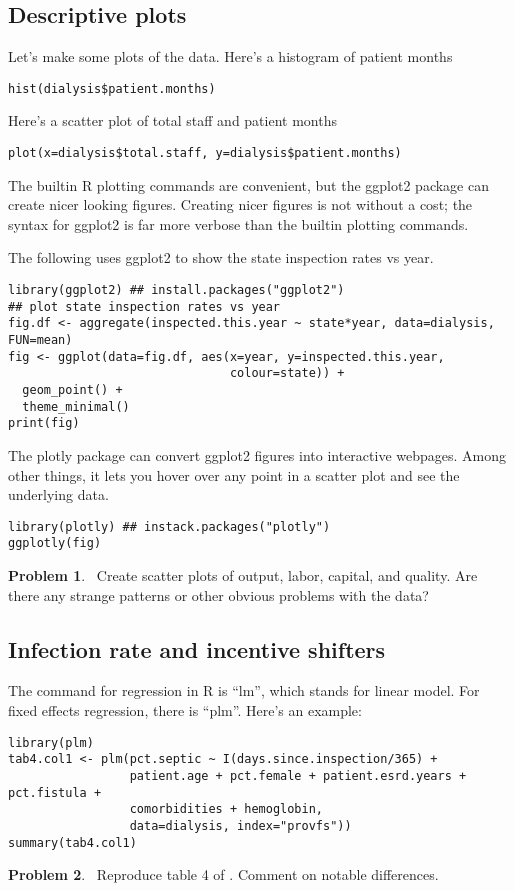 \documentclass[11pt,reqno,letter]{article}
\renewcommand{\cite}{\citet}
\theoremstyle{definition}
\theoremstyle{problem}
\newtheorem{prob}{Problem}
\newenvironment{problem} 
  {\begin{mdframed}\begin{prob}$\,$}
  {\end{prob}\end{mdframed}}
\begin{document}
\subsection{Descriptive plots}

Let's make some plots of the data. Here's a histogram of patient months
\begin{lstlisting}
hist(dialysis$patient.months)
\end{lstlisting}
Here's a scatter plot of total staff and patient months
\begin{lstlisting}
plot(x=dialysis$total.staff, y=dialysis$patient.months)
\end{lstlisting}
The builtin R plotting commands are convenient, but the ggplot2
package can create nicer looking figures. Creating nicer figures is
not without a cost; the syntax for ggplot2 is far more verbose than
the builtin plotting commands.

The following uses ggplot2 to show the state inspection rates vs year.
\begin{lstlisting}
library(ggplot2) ## install.packages("ggplot2") 
## plot state inspection rates vs year
fig.df <- aggregate(inspected.this.year ~ state*year, data=dialysis, FUN=mean)
fig <- ggplot(data=fig.df, aes(x=year, y=inspected.this.year,
                               colour=state)) +
  geom_point() +
  theme_minimal() 
print(fig)
\end{lstlisting}
The plotly package can convert ggplot2 figures into interactive
webpages. Among other things, it lets you hover over any point in a
scatter plot and see the underlying data. 
\begin{lstlisting}
library(plotly) ## instack.packages("plotly")
ggplotly(fig)
\end{lstlisting}

\begin{problem}
  Create scatter plots of output, labor, capital, and quality. 
  Are there any strange patterns or other obvious problems with the data?
\end{problem}

\subsection{Infection rate and incentive shifters}

The command for regression in R is ``lm'', which stands for linear
model. For fixed effects regression, there is ``plm''. Here's an
example:
\begin{lstlisting}
library(plm)
tab4.col1 <- plm(pct.septic ~ I(days.since.inspection/365) +
                 patient.age + pct.female + patient.esrd.years + pct.fistula +
                 comorbidities + hemoglobin,
                 data=dialysis, index="provfs")) 
summary(tab4.col1)
\end{lstlisting}
\begin{problem}
  Reproduce table 4 of \cite{grieco2017}. Comment on notable
  differences. 
\end{problem}
\end{document}
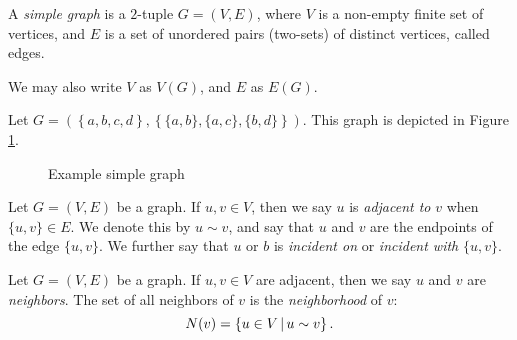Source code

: \begin{defn}
    A \emph{simple graph} is a $2$-tuple $G = (V, E)$, where $V$ is a non-empty finite set of vertices, and $E$ is a set of unordered pairs (two-sets) of distinct vertices, called edges.
\end{defn}

\begin{rmk}
    We may also write $V$ as $V(G)$, and $E$ as $E(G)$.
\end{rmk}

\begin{exmp}
    Let $G = \left(\left\{a, b, c, d\right\}, \left\{\{a, b\}, \{a, c\}, \{b, d\}\right\}\right)$. This graph is depicted in Figure \ref{fig:example-simple-graph}.
\end{exmp}

\begin{figure}[ht!]
    \centering
\caption{Example simple graph}
\label{fig:example-simple-graph}
\end{figure}

\begin{defn}
    Let $G = (V, E)$ be a graph. If $u, v \in V$, then we say $u$ is \emph{adjacent to} $v$ when $\{u, v\} \in E$. We denote this by $u \sim v$, and say that $u$ and $v$ are the endpoints of the edge $\{u, v\}$. We further say that $u$ or $b$ is \emph{incident on} or \emph{incident with} $\{u, v\}$.
\end{defn}

\begin{defn}
    Let $G = (V, E)$ be a graph. If $u, v \in V$ are adjacent, then we say $u$ and $v$ are \emph{neighbors}. The set of all neighbors of $v$ is the \emph{neighborhood} of $v$:
    \[N(v) = \left\{u \in V \,\middle|\, u \sim v \right\}.\]
\end{defn}


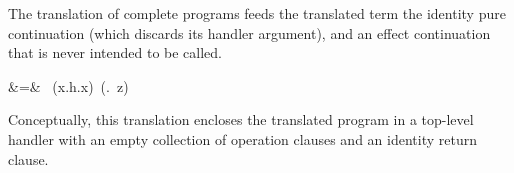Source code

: \documentclass[12pt,phd,lfcs,twoside,openright,logo,leftchapter,normalheadings]{infthesis}
\theoremstyle{plain}
\theoremstyle{definition}
\begin{document}
The translation of complete programs feeds the translated term the
identity pure continuation (which discards its handler argument), and
an effect continuation that is never intended to be called.
%
\begin{equations}
 &=& ~(\lambda x.\lambda h.x)~(\lambda {}.\Absurd~z) \\
\end{equations}
%
Conceptually, this translation encloses the translated program in a
top-level handler with an empty collection of operation clauses and an
identity return clause.




\end{document}
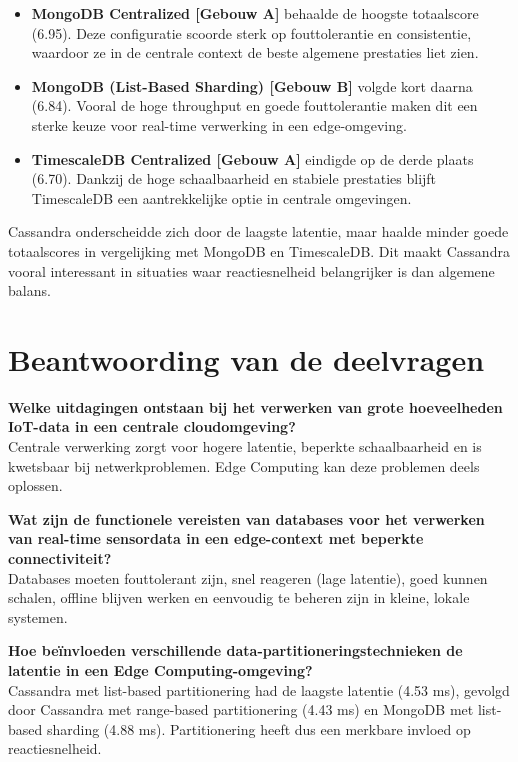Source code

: \begin{itemize}
    \item \textbf{MongoDB Centralized [Gebouw A]} behaalde de hoogste totaalscore (6.95). Deze configuratie scoorde sterk op fouttolerantie en consistentie, waardoor ze in de centrale context de beste algemene prestaties liet zien.
    \item \textbf{MongoDB (List-Based Sharding) [Gebouw B]} volgde kort daarna (6.84). Vooral de hoge throughput en goede fouttolerantie maken dit een sterke keuze voor real-time verwerking in een edge-omgeving.
    \item \textbf{TimescaleDB Centralized [Gebouw A]} eindigde op de derde plaats (6.70). Dankzij de hoge schaalbaarheid en stabiele prestaties blijft TimescaleDB een aantrekkelijke optie in centrale omgevingen.
\end{itemize}

Cassandra onderscheidde zich door de laagste latentie, maar haalde minder goede totaalscores in vergelijking met MongoDB en TimescaleDB. Dit maakt Cassandra vooral interessant in situaties waar reactiesnelheid belangrijker is dan algemene balans.

\section{Beantwoording van de deelvragen}

\textbf{Welke uitdagingen ontstaan bij het verwerken van grote hoeveelheden IoT-data in een centrale cloudomgeving?} \\  
Centrale verwerking zorgt voor hogere latentie, beperkte schaalbaarheid en is kwetsbaar bij netwerkproblemen. Edge Computing kan deze problemen deels oplossen.

\textbf{Wat zijn de functionele vereisten van databases voor het verwerken van real-time sensordata in een edge-context met beperkte connectiviteit?} \\  
Databases moeten fouttolerant zijn, snel reageren (lage latentie), goed kunnen schalen, offline blijven werken en eenvoudig te beheren zijn in kleine, lokale systemen.

\textbf{Hoe beïnvloeden verschillende data-partitioneringstechnieken de latentie in een Edge Computing-omgeving?} \\  
Cassandra met list-based partitionering had de laagste latentie (4.53 ms), gevolgd door Cassandra met range-based partitionering (4.43 ms) en MongoDB met list-based sharding (4.88 ms). Partitionering heeft dus een merkbare invloed op reactiesnelheid.

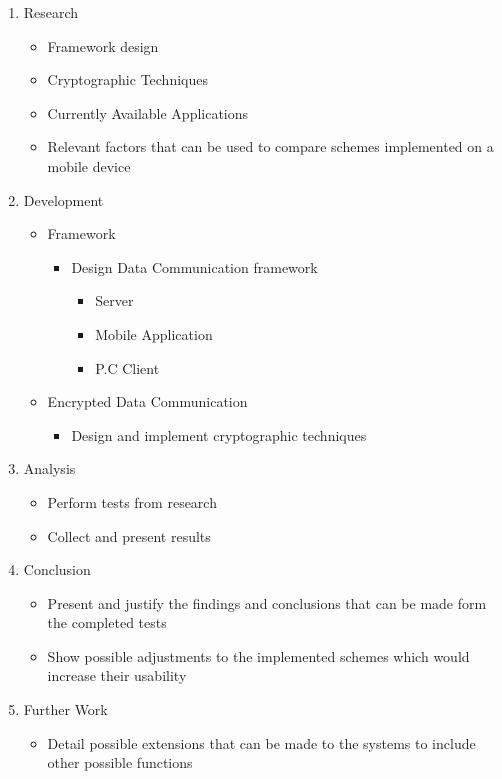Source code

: \documentclass[a4paper,10pt]{report}
\begin{document}
\begin{enumerate}
  \item Research
  \begin{itemize}
    \item Framework design
    \item Cryptographic Techniques
    \item Currently Available Applications
    \item Relevant factors that can be used to compare schemes implemented on a mobile device
  \end{itemize}
  \item Development
  \begin{itemize}
    \item Framework
    \begin{itemize} 
      \item Design Data Communication framework
      \begin{itemize}
        \item Server
        \item Mobile Application
        \item P.C Client
      \end{itemize}
    \end{itemize}
  \item Encrypted Data Communication
  \begin{itemize}
    \item Design and implement cryptographic techniques
  \end{itemize}
  \end{itemize}
  \item Analysis
  \begin{itemize}
    \item Perform tests from research
    \item Collect and present results
  \end{itemize}
  \item Conclusion
  \begin{itemize}
    \item Present and justify the findings and conclusions that can be made form the completed tests
    \item Show possible adjustments to the implemented schemes which would increase their usability
  \end{itemize}
  \item Further Work
  \begin{itemize}
    \item Detail possible extensions that can be made to the systems to include other possible functions
  \end{itemize}
\end{enumerate}
\end{document}
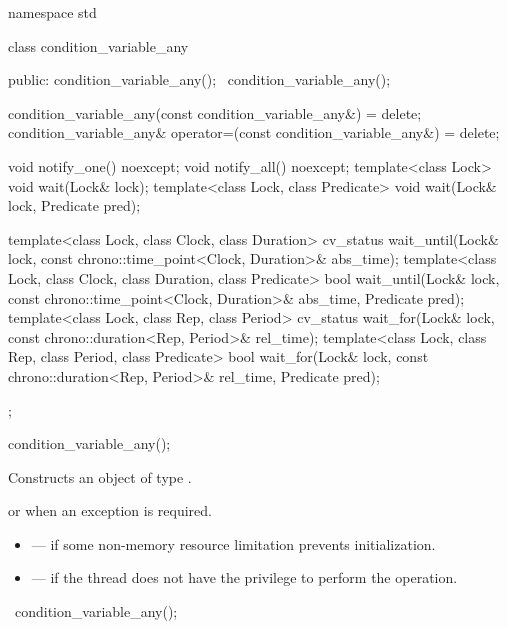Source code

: %
\begin{codeblock}
namespace std {
  class condition_variable_any {
  public:
    condition_variable_any();
    ~condition_variable_any();

    condition_variable_any(const condition_variable_any&) = delete;
    condition_variable_any& operator=(const condition_variable_any&) = delete;

    void notify_one() noexcept;
    void notify_all() noexcept;
    template<class Lock>
      void wait(Lock& lock);
    template<class Lock, class Predicate>
      void wait(Lock& lock, Predicate pred);

    template<class Lock, class Clock, class Duration>
      cv_status wait_until(Lock& lock, const chrono::time_point<Clock, Duration>& abs_time);
    template<class Lock, class Clock, class Duration, class Predicate>
      bool wait_until(Lock& lock, const chrono::time_point<Clock, Duration>& abs_time,
                      Predicate pred);
    template<class Lock, class Rep, class Period>
      cv_status wait_for(Lock& lock, const chrono::duration<Rep, Period>& rel_time);
    template<class Lock, class Rep, class Period, class Predicate>
      bool wait_for(Lock& lock, const chrono::duration<Rep, Period>& rel_time, Predicate pred);
  };
}
\end{codeblock}

%
\begin{itemdecl}
condition_variable_any();
\end{itemdecl}

\begin{itemdescr}
\pnum
\effects Constructs an object of type .

\pnum
\throws {} or  when an exception is
required.

\pnum
\errors
\begin{itemize}
\item {} --- if some non-memory resource
limitation prevents initialization.

\item {} --- if the thread does not have the
privilege to perform the operation.
\end{itemize}
\end{itemdescr}

%
\begin{itemdecl}
~condition_variable_any();
\end{itemdecl}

PROBLEM STATEMENT » Within the material above, copy exactly the lines from the line that holds "The builtin R" up to and including the line that holds "The following uses".

TASK OUTPUT »
The builtin R plotting commands are convenient, but the ggplot2
package can create nicer looking figures. Creating nicer figures is
not without a cost; the syntax for ggplot2 is far more verbose than
the builtin plotting commands.

The following uses ggplot2 to show the state inspection rates vs year.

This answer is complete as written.